Book Read Free

A Message For Iris : (Gods of Olympus Book 3)

Page 3

by elda lore


  “I don’t use color,” I stated. “I don’t think she wanted to hire me because of that.” Settling my shirt, I reached for the tray of coffees and brought it to the front counter. Violet took one for herself and tugged another cup free.

  “I didn’t know what you’d want, so I just ordered the local special—Kona. It’s black. Seems that’s your color.” She smiled sweetly, holding out the peace offering for me.

  “Thank you. You were awfully confident she’d hire me,” I teased, crossing my arms and leaning on the counter. Her eyes shot to my biceps before looking up at my face. “I can’t be a foregone conclusion before you met me.”

  “Oh, you’re foregone if Iris hired you. Everyone falls for her. It’s inevitable.”

  “Oh, really? Why is that?” I asked, trying to sound disinterested, but curiosity had me. Just what did she mean by everyone falls for Iris?

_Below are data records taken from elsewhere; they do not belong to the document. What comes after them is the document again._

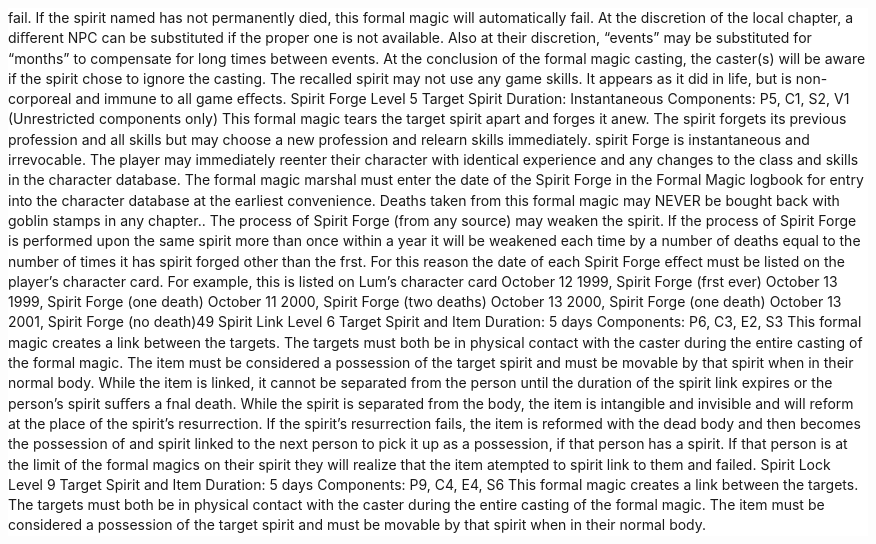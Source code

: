 fail. If the spirit named has not permanently died, this formal magic will automatically fail. At the
discretion of the local chapter, a diﬀerent NPC can be substituted if the proper one is not available.
Also at their discretion, “events” may be substituted for “months” to compensate for long times
between events.
At the conclusion of the formal magic casting, the caster(s) will be aware if the spirit chose to ignore
the casting.
The recalled spirit may not use any game skills. It appears as it did in life, but is non-corporeal and
immune to all game eﬀects.
Spirit Forge
Level 5
Target Spirit
Duration: Instantaneous
Components: P5, C1, S2, V1 (Unrestricted components only)
This formal magic tears the target spirit apart and forges it anew. The spirit forgets its previous
profession and all skills but may choose a new profession and relearn skills immediately.
spirit Forge is instantaneous and irrevocable.
The player may immediately reenter their character with identical experience and any changes
to the class and skills in the character database. The formal magic marshal must enter the date of
the Spirit Forge in the Formal Magic logbook for entry into the character database at the earliest
convenience. Deaths taken from this formal magic may NEVER be bought back with goblin stamps
in any chapter..
The process of Spirit Forge (from any source) may weaken the spirit. If the process of Spirit Forge
is performed upon the same spirit more than once within a year it will be weakened each time by a
number of deaths equal to the number of times it has spirit forged other than the frst. For this reason
the date of each Spirit Forge eﬀect must be listed on the player’s character card.
For example, this is listed on Lum’s character card
October 12 1999, Spirit Forge (frst ever)
October 13 1999, Spirit Forge (one death)
October 11 2000, Spirit Forge (two deaths)
October 13 2000, Spirit Forge (one death)
October 13 2001, Spirit Forge (no death)49
Spirit Link
Level 6
Target Spirit and Item
Duration: 5 days
Components: P6, C3, E2, S3
This formal magic creates a link between the targets. The targets must both be in physical contact
with the caster during the entire casting of the formal magic. The item must be considered a
possession of the target spirit and must be movable by that spirit when in their normal body.
While the item is linked, it cannot be separated from the person until the duration of the spirit link
expires or the person’s spirit suﬀers a fnal death. While the spirit is separated from the body, the
item is intangible and invisible and will reform at the place of the spirit’s resurrection. If the spirit’s
resurrection fails, the item is reformed with the dead body and then becomes the possession of and
spirit linked to the next person to pick it up as a possession, if that person has a spirit. If that person
is at the limit of the formal magics on their spirit they will realize that the item atempted to spirit link
to them and failed.
Spirit Lock
Level 9
Target Spirit and Item
Duration: 5 days
Components: P9, C4, E4, S6
This formal magic creates a link between the targets. The targets must both be in physical contact
with the caster during the entire casting of the formal magic. The item must be considered a
possession of the target spirit and must be movable by that spirit when in their normal body.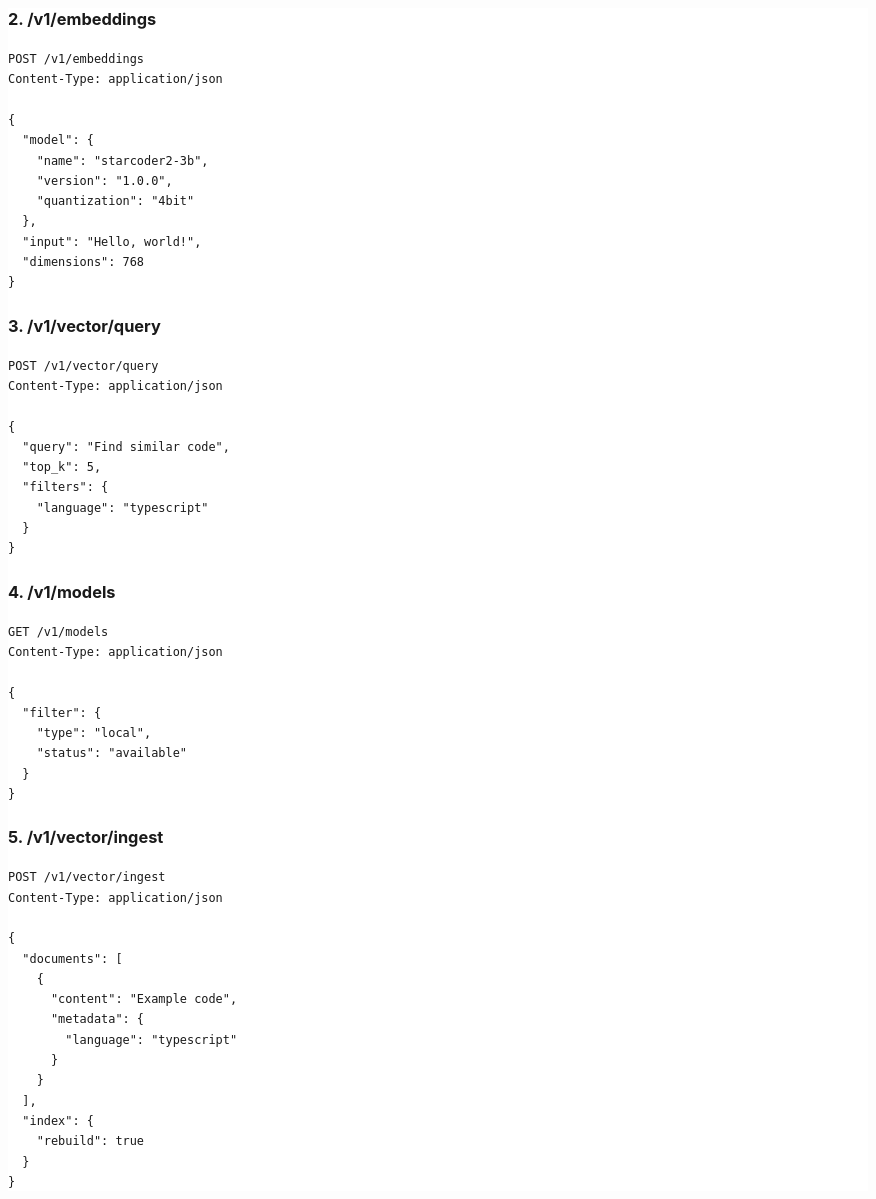 ### 2. /v1/embeddings

```http
POST /v1/embeddings
Content-Type: application/json

{
  "model": {
    "name": "starcoder2-3b",
    "version": "1.0.0",
    "quantization": "4bit"
  },
  "input": "Hello, world!",
  "dimensions": 768
}
```

### 3. /v1/vector/query

```http
POST /v1/vector/query
Content-Type: application/json

{
  "query": "Find similar code",
  "top_k": 5,
  "filters": {
    "language": "typescript"
  }
}
```

### 4. /v1/models

```http
GET /v1/models
Content-Type: application/json

{
  "filter": {
    "type": "local",
    "status": "available"
  }
}
```

### 5. /v1/vector/ingest

```http
POST /v1/vector/ingest
Content-Type: application/json

{
  "documents": [
    {
      "content": "Example code",
      "metadata": {
        "language": "typescript"
      }
    }
  ],
  "index": {
    "rebuild": true
  }
}
```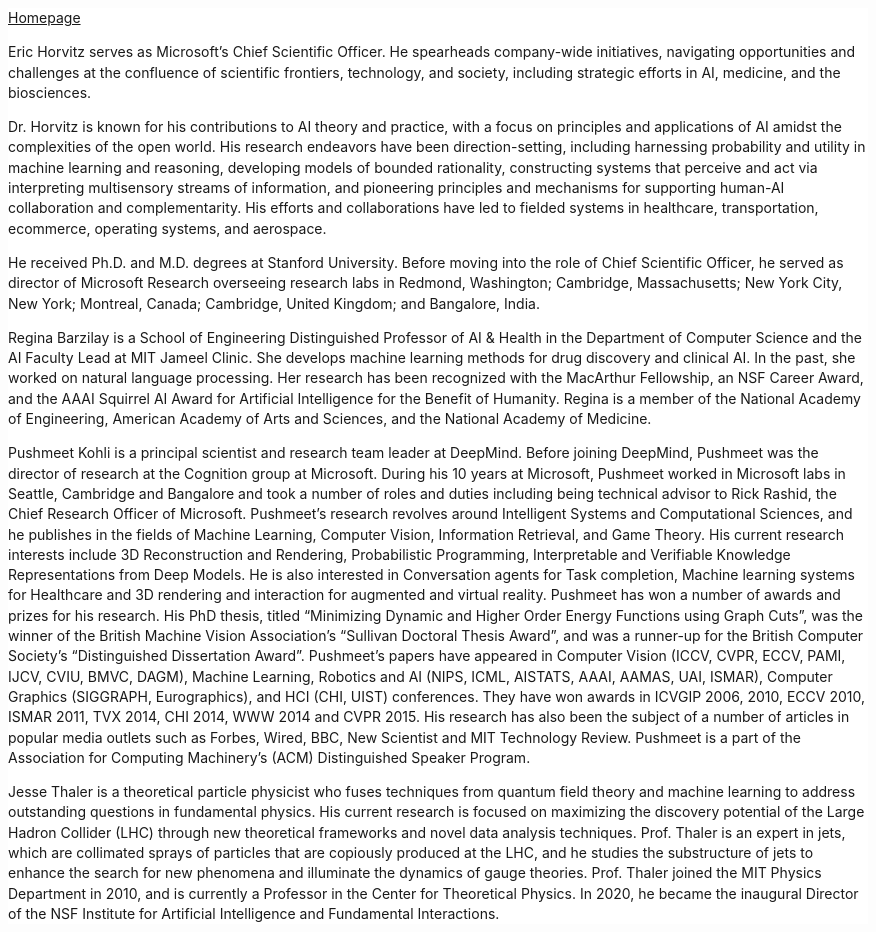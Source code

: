 [Homepage](https://voices.uchicago.edu/willett/)



Eric Horvitz serves as Microsoft’s Chief Scientific Officer. He spearheads company-wide initiatives, navigating opportunities and challenges at the confluence of scientific frontiers, technology, and society, including strategic efforts in AI, medicine, and the biosciences.

Dr. Horvitz is known for his contributions to AI theory and practice, with a focus on principles and applications of AI amidst the complexities of the open world. His research endeavors have been direction-setting, including harnessing probability and utility in machine learning and reasoning, developing models of bounded rationality, constructing systems that perceive and act via interpreting multisensory streams of information, and pioneering principles and mechanisms for supporting human-AI collaboration and complementarity. His efforts and collaborations have led to fielded systems in healthcare, transportation, ecommerce, operating systems, and aerospace.

He received Ph.D. and M.D. degrees at Stanford University. Before moving into the role of Chief Scientific Officer, he served as director of Microsoft Research overseeing research labs in Redmond, Washington; Cambridge, Massachusetts; New York City, New York; Montreal, Canada; Cambridge, United Kingdom; and Bangalore, India.



Regina Barzilay is a School of Engineering Distinguished Professor of AI & Health in the Department of Computer Science and the AI Faculty Lead at MIT Jameel Clinic. She develops machine learning methods for drug discovery and clinical AI. In the past, she worked on natural language processing. Her research has been recognized with the MacArthur Fellowship, an NSF Career Award, and the AAAI Squirrel AI Award for Artificial Intelligence for the Benefit of Humanity. Regina is a member of the National Academy of Engineering, American Academy of Arts and Sciences, and the National Academy of Medicine.



Pushmeet Kohli is a principal scientist and research team leader at DeepMind. Before joining DeepMind, Pushmeet was the director of research at the Cognition group at Microsoft. During his 10 years at Microsoft, Pushmeet worked in Microsoft labs in Seattle, Cambridge and Bangalore and took a number of roles and duties including being technical advisor to Rick Rashid, the Chief Research Officer of Microsoft. Pushmeet’s research revolves around Intelligent Systems and Computational Sciences, and he publishes in the fields of Machine Learning, Computer Vision, Information Retrieval, and Game Theory. His current research interests include 3D Reconstruction and Rendering, Probabilistic Programming, Interpretable and Verifiable Knowledge Representations from Deep Models. He is also interested in Conversation agents for Task completion, Machine learning systems for Healthcare and 3D rendering and interaction for augmented and virtual reality. Pushmeet has won a number of awards and prizes for his research. His PhD thesis, titled “Minimizing Dynamic and Higher Order Energy Functions using Graph Cuts”, was the winner of the British Machine Vision Association’s “Sullivan Doctoral Thesis Award”, and was a runner-up for the British Computer Society’s “Distinguished Dissertation Award”. Pushmeet’s papers have appeared in Computer Vision (ICCV, CVPR, ECCV, PAMI, IJCV, CVIU, BMVC, DAGM), Machine Learning, Robotics and AI (NIPS, ICML, AISTATS, AAAI, AAMAS, UAI, ISMAR), Computer Graphics (SIGGRAPH, Eurographics), and HCI (CHI, UIST) conferences. They have won awards in ICVGIP 2006, 2010, ECCV 2010, ISMAR 2011, TVX 2014, CHI 2014, WWW 2014 and CVPR 2015. His research has also been the subject of a number of articles in popular media outlets such as Forbes, Wired, BBC, New Scientist and MIT Technology Review. Pushmeet is a part of the Association for Computing Machinery’s (ACM) Distinguished Speaker Program.



Jesse Thaler is a theoretical particle physicist who fuses techniques from quantum field theory and machine learning to address outstanding questions in fundamental physics. His current research is focused on maximizing the discovery potential of the Large Hadron Collider (LHC) through new theoretical frameworks and novel data analysis techniques. Prof. Thaler is an expert in jets, which are collimated sprays of particles that are copiously produced at the LHC, and he studies the substructure of jets to enhance the search for new phenomena and illuminate the dynamics of gauge theories. Prof. Thaler joined the MIT Physics Department in 2010, and is currently a Professor in the Center for Theoretical Physics. In 2020, he became the inaugural Director of the NSF Institute for Artificial Intelligence and Fundamental Interactions.
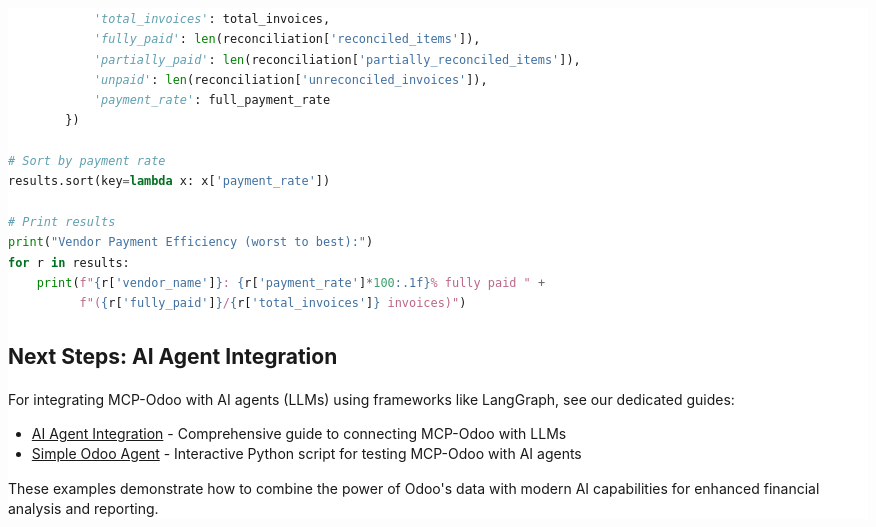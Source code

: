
 ```python
            'total_invoices': total_invoices,
            'fully_paid': len(reconciliation['reconciled_items']),
            'partially_paid': len(reconciliation['partially_reconciled_items']),
            'unpaid': len(reconciliation['unreconciled_invoices']),
            'payment_rate': full_payment_rate
        })

# Sort by payment rate
results.sort(key=lambda x: x['payment_rate'])

# Print results
print("Vendor Payment Efficiency (worst to best):")
for r in results:
    print(f"{r['vendor_name']}: {r['payment_rate']*100:.1f}% fully paid " +
          f"({r['fully_paid']}/{r['total_invoices']} invoices)")
```

## Next Steps: AI Agent Integration

For integrating MCP-Odoo with AI agents (LLMs) using frameworks like LangGraph, see our dedicated guides:

- [AI Agent Integration](ai_agent_integration.md) - Comprehensive guide to connecting MCP-Odoo with LLMs
- [Simple Odoo Agent](simple_odoo_agent.py) - Interactive Python script for testing MCP-Odoo with AI agents

These examples demonstrate how to combine the power of Odoo's data with modern AI capabilities for enhanced financial analysis and reporting. 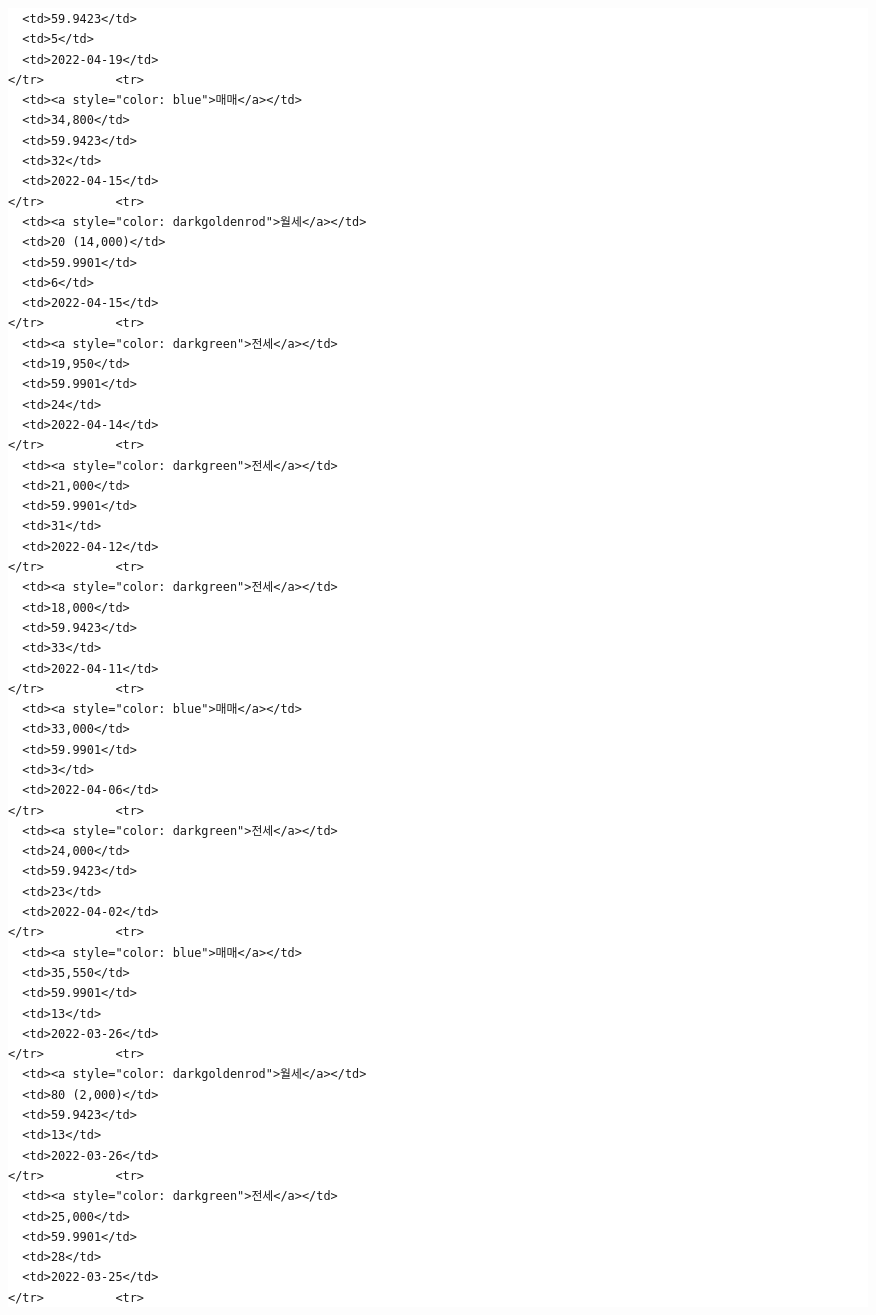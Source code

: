       <td>59.9423</td>
      <td>5</td>
      <td>2022-04-19</td>
    </tr>          <tr>
      <td><a style="color: blue">매매</a></td>
      <td>34,800</td>
      <td>59.9423</td>
      <td>32</td>
      <td>2022-04-15</td>
    </tr>          <tr>
      <td><a style="color: darkgoldenrod">월세</a></td>
      <td>20 (14,000)</td>
      <td>59.9901</td>
      <td>6</td>
      <td>2022-04-15</td>
    </tr>          <tr>
      <td><a style="color: darkgreen">전세</a></td>
      <td>19,950</td>
      <td>59.9901</td>
      <td>24</td>
      <td>2022-04-14</td>
    </tr>          <tr>
      <td><a style="color: darkgreen">전세</a></td>
      <td>21,000</td>
      <td>59.9901</td>
      <td>31</td>
      <td>2022-04-12</td>
    </tr>          <tr>
      <td><a style="color: darkgreen">전세</a></td>
      <td>18,000</td>
      <td>59.9423</td>
      <td>33</td>
      <td>2022-04-11</td>
    </tr>          <tr>
      <td><a style="color: blue">매매</a></td>
      <td>33,000</td>
      <td>59.9901</td>
      <td>3</td>
      <td>2022-04-06</td>
    </tr>          <tr>
      <td><a style="color: darkgreen">전세</a></td>
      <td>24,000</td>
      <td>59.9423</td>
      <td>23</td>
      <td>2022-04-02</td>
    </tr>          <tr>
      <td><a style="color: blue">매매</a></td>
      <td>35,550</td>
      <td>59.9901</td>
      <td>13</td>
      <td>2022-03-26</td>
    </tr>          <tr>
      <td><a style="color: darkgoldenrod">월세</a></td>
      <td>80 (2,000)</td>
      <td>59.9423</td>
      <td>13</td>
      <td>2022-03-26</td>
    </tr>          <tr>
      <td><a style="color: darkgreen">전세</a></td>
      <td>25,000</td>
      <td>59.9901</td>
      <td>28</td>
      <td>2022-03-25</td>
    </tr>          <tr>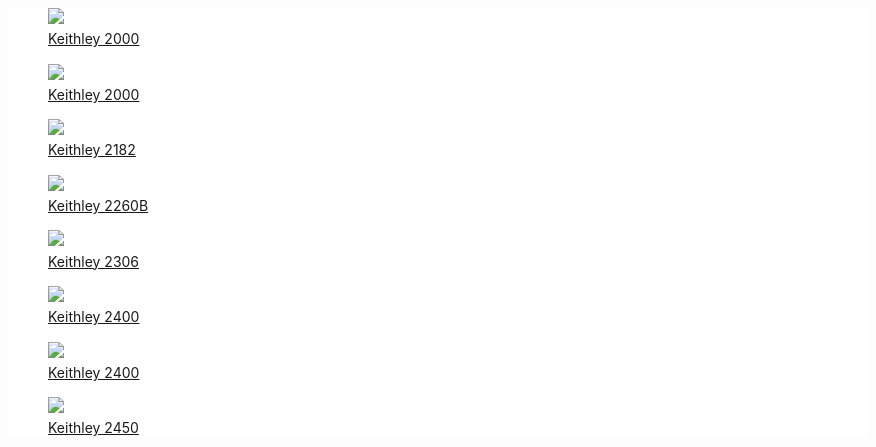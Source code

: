 <a href="/instruments-wiki/multimeters/keithley/keithley-2000">
<figure style={{ width: "185px", height: "200px", objectFit: "scale-down", marginRight: "15px" }}>
<img src="https://res.cloudinary.com/dhopxs1y3/image/upload/e_bgremoval/v1692395425/Instruments/Multimeters/Keithley-2000/file.png" style={{ width: "185px", height: "200px", objectFit: "scale-down", marginRight: "15px" }} />
<figcaption>Keithley 2000</figcaption>
</figure>
</a>

<a href="/instruments-wiki/multimeters/keithley/keithley-2000">
<figure style={{ width: "185px", height: "200px", objectFit: "scale-down", marginRight: "15px" }}>
<img src="https://res.cloudinary.com/dhopxs1y3/image/upload/e_bgremoval/v1692395425/Instruments/Multimeters/Keithley-2000/file.png" style={{ width: "185px", height: "200px", objectFit: "scale-down", marginRight: "15px" }} />
<figcaption>Keithley 2000</figcaption>
</figure>
</a>

<a href="/instruments-wiki/power-meters/keithley/keithley-2182">
<figure style={{ width: "185px", height: "200px", objectFit: "scale-down", marginRight: "15px" }}>
<img src="https://res.cloudinary.com/dhopxs1y3/image/upload/e_bgremoval/v1692394002/Instruments/Power%20Meters/Keithley-2182/file.png" style={{ width: "185px", height: "200px", objectFit: "scale-down", marginRight: "15px" }} />
<figcaption>Keithley 2182</figcaption>
</figure>
</a>

<a href="/instruments-wiki/power-supplies/keithley/keithley-2260b">
<figure style={{ width: "185px", height: "200px", objectFit: "scale-down", marginRight: "15px" }}>
<img src="https://res.cloudinary.com/dhopxs1y3/image/upload/e_bgremoval/v1692395427/Instruments/Power%20Supplies/Keithley-2260B/file.png" style={{ width: "185px", height: "200px", objectFit: "scale-down", marginRight: "15px" }} />
<figcaption>Keithley 2260B</figcaption>
</figure>
</a>

<a href="/instruments-wiki/power-supplies/keithley/keithley-2306">
<figure style={{ width: "185px", height: "200px", objectFit: "scale-down", marginRight: "15px" }}>
<img src="https://res.cloudinary.com/dhopxs1y3/image/upload/e_bgremoval/v1692395428/Instruments/Power%20Supplies/Keithley-2306/file.png" style={{ width: "185px", height: "200px", objectFit: "scale-down", marginRight: "15px" }} />
<figcaption>Keithley 2306</figcaption>
</figure>
</a>

<a href="/instruments-wiki/power-supplies/keithley/keithley-2400">
<figure style={{ width: "185px", height: "200px", objectFit: "scale-down", marginRight: "15px" }}>
<img src="https://res.cloudinary.com/dhopxs1y3/image/upload/e_bgremoval/v1692395429/Instruments/Power%20Supplies/Keithley-2400/file.png" style={{ width: "185px", height: "200px", objectFit: "scale-down", marginRight: "15px" }} />
<figcaption>Keithley 2400</figcaption>
</figure>
</a>

<a href="/instruments-wiki/power-supplies/keithley/keithley-2400">
<figure style={{ width: "185px", height: "200px", objectFit: "scale-down", marginRight: "15px" }}>
<img src="https://res.cloudinary.com/dhopxs1y3/image/upload/e_bgremoval/v1692395429/Instruments/Power%20Supplies/Keithley-2400/file.png" style={{ width: "185px", height: "200px", objectFit: "scale-down", marginRight: "15px" }} />
<figcaption>Keithley 2400</figcaption>
</figure>
</a>

<a href="/instruments-wiki/power-supplies/keithley/keithley-2450">
<figure style={{ width: "185px", height: "200px", objectFit: "scale-down", marginRight: "15px" }}>
<img src="https://res.cloudinary.com/dhopxs1y3/image/upload/e_bgremoval/v1692395430/Instruments/Power%20Supplies/Keithley-2450/file.png" style={{ width: "185px", height: "200px", objectFit: "scale-down", marginRight: "15px" }} />
<figcaption>Keithley 2450</figcaption>
</figure>
</a>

  “Her sunny disposition. She’s just too nice to everyone. She’s all bright and shiny.” Violet shivered in disgust, wiggling her open palm with jazz fingers.

  “Huh, that wasn’t exactly the impression I got a moment ago,” I offered, taking a sip of the steamy Hawaiian goodness. One thing I had instantly loved after moving to Maui was the delicious coffee and the steady heat. After living in the Midwest my whole life, the constant sunshine and even temperature were an added bonus.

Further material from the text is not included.